Thursday, February 23, 2006

Dear Hot Dude,

Dear Hot Dude @ my Gym,

After I spoke with you today I wanted to say a few words:

- Yes, your abs are very ripped. I’m glad my advice helped, those things could cut paper. But if you keep lifting your shirt and asking me to feel how hard they are I will have to resort to using my tongue.

- Yes, I am jealous of your tan. Your Mediterranean skin and seven day a week tanning certainly brings out the definition and makes your skin look impossibly smooth. This does not mean you can make fun of my pasty whiteness.

- No, I don’t want to meet your girlfriend. I don’t care how appreciative she is over her man’s new cuts. I don’t like her, she gets to sleep with you and I don’t therefore I don’t like her, and would probably push her down stairs given the opportunity.

- Yes, I’m serious. You should have pictures taken while you are in such top condition. You may never get to this point again. If your girlfriend wont do it, I will. My way includes a lot of oil (applied by me) and skimpy speedos to set off your tight thighs and ample ass, hers will be in your kitchen using a phone camera in your gym gear…. Its your choice.

- Please do not set me up with your girlfriend’s best friend. Yes, double dating can be fun but trust me she isn’t my type. She is lacking certain attributes that I require in a date, balls and a cock being top of the list.

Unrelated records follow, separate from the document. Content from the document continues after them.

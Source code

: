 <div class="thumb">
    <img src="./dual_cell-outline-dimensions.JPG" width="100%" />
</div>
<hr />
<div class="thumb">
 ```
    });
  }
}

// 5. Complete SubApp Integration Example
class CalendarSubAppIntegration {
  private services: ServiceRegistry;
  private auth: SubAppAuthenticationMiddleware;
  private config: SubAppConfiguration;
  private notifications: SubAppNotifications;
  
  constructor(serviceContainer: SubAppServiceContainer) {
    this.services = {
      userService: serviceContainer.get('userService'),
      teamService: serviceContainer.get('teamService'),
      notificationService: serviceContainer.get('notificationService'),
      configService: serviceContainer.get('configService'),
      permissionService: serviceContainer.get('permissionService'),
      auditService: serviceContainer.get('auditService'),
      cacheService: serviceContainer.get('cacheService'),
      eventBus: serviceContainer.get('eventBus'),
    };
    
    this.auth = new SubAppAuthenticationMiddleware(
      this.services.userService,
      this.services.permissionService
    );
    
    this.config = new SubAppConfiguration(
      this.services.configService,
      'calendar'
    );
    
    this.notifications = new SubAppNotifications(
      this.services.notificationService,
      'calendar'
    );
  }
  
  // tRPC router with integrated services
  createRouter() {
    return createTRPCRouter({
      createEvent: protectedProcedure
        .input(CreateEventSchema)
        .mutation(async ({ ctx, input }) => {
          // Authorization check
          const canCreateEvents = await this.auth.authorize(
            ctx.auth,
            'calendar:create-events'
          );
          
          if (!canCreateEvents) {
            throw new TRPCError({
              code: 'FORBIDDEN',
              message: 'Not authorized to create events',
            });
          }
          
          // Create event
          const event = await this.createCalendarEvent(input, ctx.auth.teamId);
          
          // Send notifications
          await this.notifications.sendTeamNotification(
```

And the only time I want my date to have “big tits” is if they are gained through bench pressing cars. Although they should never refer to them as ‘tits’.

- Sure, anytime you need more advice I am happy to give it to you. I like to help. I also like the way you stand 2 feet in front of me and flex the body part you want to work on…. That’s a nice bonus.

- No, I can’t stand up from my bench to show you cable curls. Your repeated flexing and shirt lifting has left me unable to stand, my pants aren’t baggy enough to provide for that kind of movement.

- Oh god, please don’t ask me to spot you for squats. Seriously, NO.

- Yes, I will see you at the same time tomorrow. I’m here everyday, at the same time, the fact that coincides with your workout is just coincidence, really.




At 4:46 PM, Blogger Darien Markess said...

That's hysterical. And I sooooo know what you mean!

At 8:54 AM, Blogger Hashamyim said...

Yes, I'm from London and just chanced upon this by accident, but that is genuinely the type of crap that winds me up. Good going young man. And I wouldn't mind having a workout with you ;-)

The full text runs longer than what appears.